An Österreichs Universitäten weht ein neuer Wind: Mit Hilfe des geplanten Kollektivvertrags sollen erfolglose Professoren aussortiert werden – als Messlatte dienen Evaluierungen der Forschungsleistung.

(22.08.2007) Zwischen Herbst 2003 und April 2007 wurde zwischen dem Dachverband der österreichischen Universitäten und der Gewerkschaft öffentlicher Dienst ein Kollektivvertrag ausgehandelt.
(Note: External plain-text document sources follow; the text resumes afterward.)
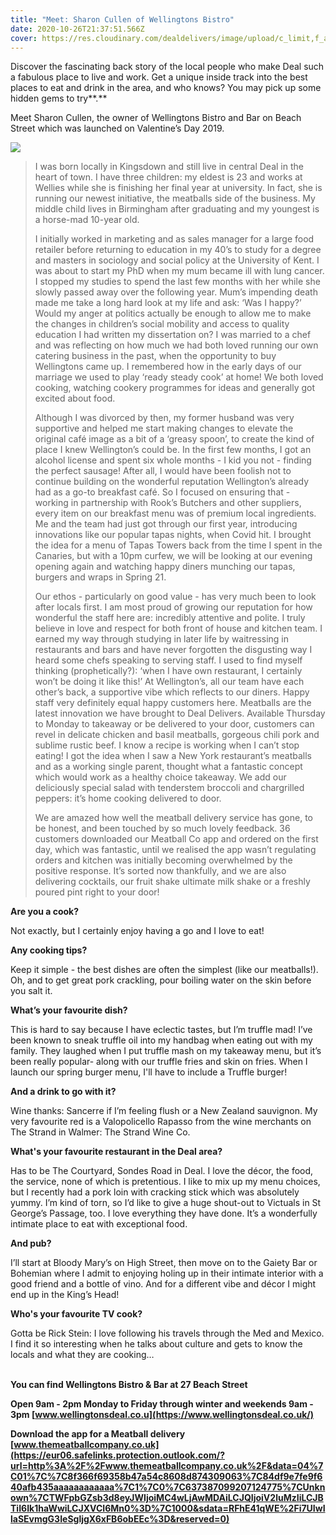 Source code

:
 ```yaml
---
title: "Meet: Sharon Cullen of Wellingtons Bistro"
date: 2020-10-26T21:37:51.566Z
cover: https://res.cloudinary.com/dealdelivers/image/upload/c_limit,f_auto,q_80,w_500/v1603749429/wellingtons_etfn7l.png
---
```

Discover the fascinating back story of the local people who make Deal such a fabulous place to live and work. Get a unique inside track into the best places to eat and drink in the area, and who knows? You may pick up some hidden gems to try**.** 

Meet Sharon Cullen, the owner of Wellingtons Bistro and Bar on Beach Street which was launched on Valentine’s Day 2019. 

![](https://res.cloudinary.com/dealdelivers/image/upload/c_limit,f_auto,q_80,w_500/v1603749712/image_s1rjmf.png)

> I was born locally in Kingsdown and still live in central Deal in the heart of town. I have three children: my eldest is 23 and works at Wellies while she is finishing her final year at university. In fact, she is running our newest initiative, the meatballs side of the business. My middle child lives in Birmingham after graduating and my youngest is a horse-mad 10-year old.
>
> I initially worked in marketing and as sales manager for a large food retailer before returning to education in my 40’s to study for a degree and masters in sociology and social policy at the University of Kent. I was about to start my PhD when my mum became ill with lung cancer. I stopped my studies to spend the last few months with her while she slowly passed away over the following year. Mum’s impending death made me take a long hard look at my life and ask: ‘Was I happy?’ Would my anger at politics actually be enough to allow me to make the changes in children’s social mobility and access to quality education I had written my dissertation on? I was married to a chef and was reflecting on how much we had both loved running our own catering business in the past, when the opportunity to buy Wellingtons came up. I remembered how in the early days of our marriage we used to play ‘ready steady cook’ at home! We both loved cooking, watching cookery programmes for ideas and generally got excited about food.
>
> Although I was divorced by then, my former husband was very supportive and helped me start making changes to elevate the original café image as a bit of a ‘greasy spoon’, to create the kind of place I knew Wellington’s could be. In the first few months, I got an alcohol license and spent six whole months - I kid you not - finding the perfect sausage! After all, I would have been foolish not to continue building on the wonderful reputation Wellington’s already had as a go-to breakfast café. So I focused on ensuring that - working in partnership with Rook’s Butchers and other suppliers, every item on our breakfast menu was of premium local ingredients. Me and the team had just got through our first year, introducing innovations like our popular tapas nights, when Covid hit. I brought the idea for a menu of Tapas Towers back from the time I spent in the Canaries, but with a 10pm curfew, we will be looking at our evening opening again and watching happy diners munching our tapas, burgers and wraps in Spring 21.
>
> Our ethos - particularly on good value - has very much been to look after locals first. I am most proud of growing our reputation for how wonderful the staff here are: incredibly attentive and polite. I truly believe in love and respect for both front of house and kitchen team. I earned my way through studying in later life by waitressing in restaurants and bars and have never forgotten the disgusting way I heard some chefs speaking to serving staff. I used to find myself thinking (prophetically?): ‘when I have own restaurant, I certainly won’t be doing it like this!’ At Wellington’s, all our team have each other’s back, a supportive vibe which reflects to our diners. Happy staff very definitely equal happy customers here. Meatballs are the latest innovation we have brought to Deal Delivers. Available Thursday to Monday to takeaway or be delivered to your door, customers can revel in delicate chicken and basil meatballs, gorgeous chili pork and sublime rustic beef. I know a recipe is working when I can’t stop eating! I got the idea when I saw a New York restaurant’s meatballs and as a working single parent, thought what a fantastic concept which would work as a healthy choice takeaway. We add our deliciously special salad with tenderstem broccoli and chargrilled peppers: it’s home cooking delivered to door.
>
> We are amazed how well the meatball delivery service has gone, to be honest, and been touched by so much lovely feedback. 36 customers downloaded our Meatball Co app and ordered on the first day, which was fantastic, until we realised the app wasn’t regulating orders and kitchen was initially becoming overwhelmed by the positive response. It’s sorted now thankfully, and we are also delivering cocktails, our fruit shake ultimate milk shake or a freshly poured pint right to your door!

**Are you a cook?**

Not exactly, but I certainly enjoy having a go and I love to eat!

**Any cooking tips?**

Keep it simple - the best dishes are often the simplest (like our meatballs!). Oh, and to get great pork crackling, pour boiling water on the skin before you salt it.

**What’s your favourite dish?**

This is hard to say because I have eclectic tastes, but I’m truffle mad! I’ve been known to sneak truffle oil into my handbag when eating out with my family. They laughed when I put truffle mash on my takeaway menu, but it’s been really popular- along with our truffle fries and skin on fries. When I launch our spring burger menu, I'll have to include a Truffle burger! 

**And a drink to go with it?**

Wine thanks: Sancerre if I’m feeling flush or a New Zealand sauvignon. My very favourite red is a Valopolicello Rapasso from the wine merchants on The Strand in Walmer: The Strand Wine Co.

**What's your favourite restaurant in the Deal area?**

Has to be The Courtyard, Sondes Road in Deal. I love the décor, the food, the service, none of which is pretentious. I like to mix up my menu choices, but I recently had a pork loin with cracking stick which was absolutely yummy. I’m kind of torn, so I’d like to give a huge shout-out to Victuals in St George’s Passage, too. I love everything they have done. It’s a wonderfully intimate place to eat with exceptional food.

**And pub?**

I’ll start at Bloody Mary’s on High Street, then move on to the Gaiety Bar or Bohemian where I admit to enjoying holing up in their intimate interior with a good friend and a bottle of vino. And for a different vibe and décor I might end up in the King’s Head!

**Who's your favourite TV cook?**

Gotta be Rick Stein: I love following his travels through the Med and Mexico. I find it so interesting when he talks about culture and gets to know the locals and what they are cooking…

\
**You can find Wellingtons Bistro & Bar at 27 Beach Street**

**Open 9am - 2pm Monday to Friday through winter and weekends 9am - 3pm  [www.wellingtonsdeal.co.u](https://www.wellingtonsdeal.co.uk/)**

**Download the app for a Meatball delivery [www.themeatballcompany.co.uk](https://eur06.safelinks.protection.outlook.com/?url=http%3A%2F%2Fwww.themeatballcompany.co.uk%2F&data=04%7C01%7C%7C8f366f69358b47a54c8608d874309063%7C84df9e7fe9f640afb435aaaaaaaaaaaa%7C1%7C0%7C637387099207124775%7CUnknown%7CTWFpbGZsb3d8eyJWIjoiMC4wLjAwMDAiLCJQIjoiV2luMzIiLCJBTiI6Ik1haWwiLCJXVCI6Mn0%3D%7C1000&sdata=RFhE41qWE%2Fi7UIwIlaSEvmgG3IeSgljgX6xFB6obEEc%3D&reserved=0)**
Der am heißesten umstrittene Punkt war das Karriereschema des wissenschaftlichen Personals und hier vermutlich der Paragraph 25 Abs. 6. Er lautet:

"Auf Universitätsprofessoren/Universitätsprofessorinnen ist Paragraph 22 Abs. 2 lit. d mit der Maßgabe anzuwenden, dass eine Kündigung nach zwei aufeinander folgenden negativen Evaluierungen (gemäß UG) der Erfüllung der arbeitsvertraglichen Verpflichtungen nach Paragraph 25 Abs. 2 berechtigt ist."

Auf Deutsch: Österreichische Professoren können entlassen werden, wenn es sich herausstellt, dass sie nichts leisten. Eine wahrhaft revolutionäre Neuerung, wenn...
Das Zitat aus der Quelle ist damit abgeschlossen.